By Lizette Wilson
As the market tightens, the cliquishness on Sand Hill Road intensifies. Who certain VCs will and will not do deals with has always created a strict demarcation line separating the A players from the rest. Now, with portfolio companies needing more funding for longer periods of time and a wider variety of exit strategies (the IPO market is still shut), VC firms are choosing their friends even more carefully. “Now it’s about liquidity. Who has it and who wants to spend it going forward,” says John McClave, CEO of PE Source, a private equity research firm based in McLean, Va. “When things are good, you prefer to work with your friends. As things get tougher you have to look at ‘Hey, can they add value?'” So who are buddies in the bust after the boom? For most firms, their oldest friends are still their best ones.
Who hangs with whom
Take Integral Capital Partners, the Menlo Park-based expansion and growth-stage firm that was incubated within Kleiner Perkins Caufield Byers. Although the firm, which also operates buyout fund Silver Lake Partners, invests independently from KPCB, it has still done more than 30 percent of its total investment deals with KPCB as a co-investor. Other deal doers topping Integral’s list include Amerindo Investment Advisors, Accel Partners, Oak Investment Partners, Benchmark Capital, Mohr Davidow Ventures, and New Enterprise Associates. And Kleiner’s best buddies? Mostly the same crowd. The firm has done 17 percent of its investments with Integral and 10 percent with Amerindo, according to PE Source. Integral Capital co-founder and General Partner Roger McNamee said although his firm, like others, is always looking to expand its network, he relies most heavily on existing relationships and expects to continue to do so in the future. He said he is focused on feeding and fostering the friendships he currently has and relies on other partners at Integral to strike up new relationships. Those relationships are crucial because VC firms act as a filter for one another, weeding weak companies from the pool of promising ones and presenting the best as candidates for group funding. “People’s time is limited,” said McNamee. Quoting a favorite saying in the VC biz, he added: “When you have a choice, always do business with your friends. When you don’t have a choice, your friends are the only ones who will do business with you.”

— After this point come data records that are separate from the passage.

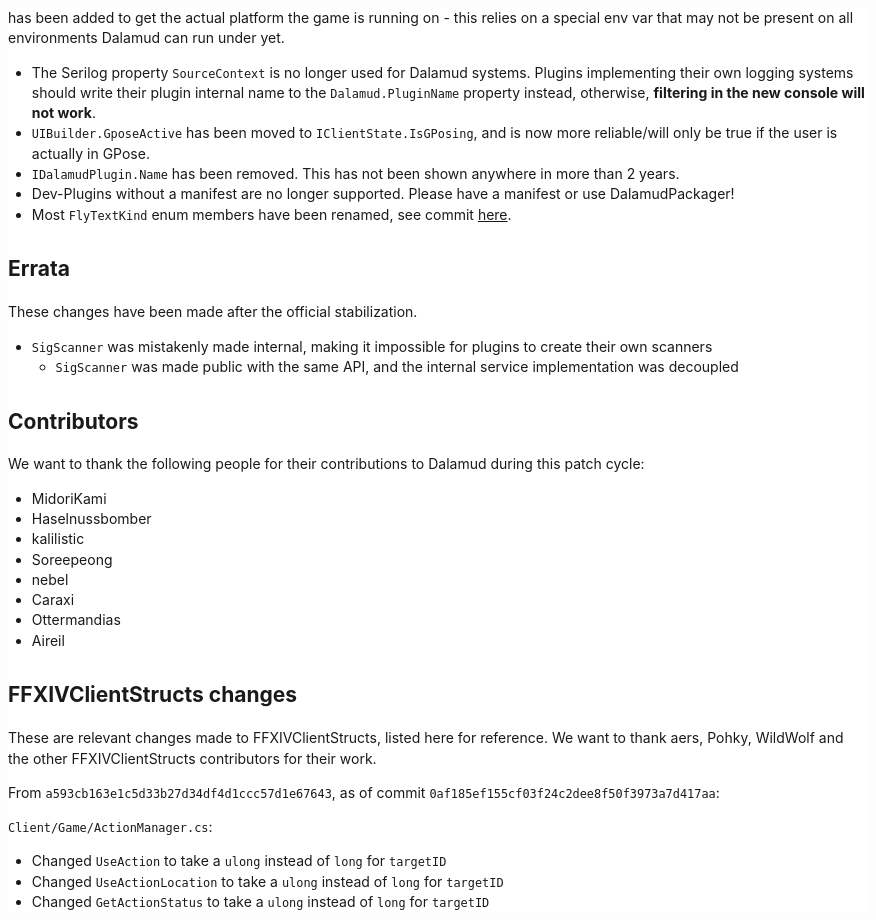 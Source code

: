   has been added to get the actual platform the game is running on - this relies
  on a special env var that may not be present on all environments Dalamud can
  run under yet.
- The Serilog property `SourceContext` is no longer used for Dalamud systems.
  Plugins implementing their own logging systems should write their plugin
  internal name to the `Dalamud.PluginName` property instead, otherwise,
  **filtering in the new console will not work**.
- `UIBuilder.GposeActive` has been moved to `IClientState.IsGPosing`, and is now
  more reliable/will only be true if the user is actually in GPose.
- `IDalamudPlugin.Name` has been removed. This has not been shown anywhere in
  more than 2 years.
- Dev-Plugins without a manifest are no longer supported. Please have a manifest
  or use DalamudPackager!
- Most `FlyTextKind` enum members have been renamed, see commit
  [here](https://github.com/goatcorp/Dalamud/commit/4989e2b69b8ce23dbe01b8a6786267e6a0ed6ea2).

## Errata

These changes have been made after the official stabilization.

- `SigScanner` was mistakenly made internal, making it impossible for plugins to
  create their own scanners
  - `SigScanner` was made public with the same API, and the internal service
    implementation was decoupled

## Contributors

We want to thank the following people for their contributions to Dalamud during
this patch cycle:

- MidoriKami
- Haselnussbomber
- kalilistic
- Soreepeong
- nebel
- Caraxi
- Ottermandias
- Aireil

## FFXIVClientStructs changes

These are relevant changes made to FFXIVClientStructs, listed here for
reference. We want to thank aers, Pohky, WildWolf and the other
FFXIVClientStructs contributors for their work.

From `a593cb163e1c5d33b27d34df4d1ccc57d1e67643`, as of commit
`0af185ef155cf03f24c2dee8f50f3973a7d417aa`:

`Client/Game/ActionManager.cs`:

- Changed `UseAction` to take a `ulong` instead of `long` for `targetID`
- Changed `UseActionLocation` to take a `ulong` instead of `long` for `targetID`
- Changed `GetActionStatus` to take a `ulong` instead of `long` for `targetID`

Promod Haque, managing partner at Norwest Venture Partners, said another crucial factor is at play: the firm’s viability. With a closed IPO market, startups are no longer able to do one or two funding rounds and then go public. Companies are now doing Series E and even F rounds and have been in a wait-and-see mode since the markets slammed shut three years ago. That means the venture companies backing them, particularly in the early rounds, have to be prepared to dole out more cash over a longer period of time and often participate more heavily in the company’s management. “My belief is over the next 10 years, more than half the VC firms will go away. Over the next three or four years, many of these firms will go out of business because it’ll be hard for them to raise new rounds,” said Haque during an April interview. “We don’t want to do a deal and then find out the original investors are out of money when it’s time for a follow-on.” Norwest’s favorites – besides Norwest Equity Partners, which is related – include JP Morgan Partners, Greylock and KPCB. Industry players also point to a firm’s ability to execute alternative exit strategies, like buyouts, and devote time and resources on a company board as strong traits they look for in a funding partner. Ron Lissak, managing partner for Catapult Advisors, acts as a go-between for technology companies seeking funding and VCs. He said while the expected washout in the VC industry has pushed some firms to eyeball potential partners more carefully, certain firms have always had a more insular culture. “Top tier firms.. started this trend early on,” said Lissak. “That’s not to say they won’t play nice with the other kids in the sandbox, but they don’t have problems making a decision on their own. ” Lissak said Sequoia and New Enterprise Associates are on the other end of the spectrum. “They both have a lot of friends on all their deals. They have the most co-investors – it’s a different style and it translates into how they work as board members. They are very collaborative and congenial.”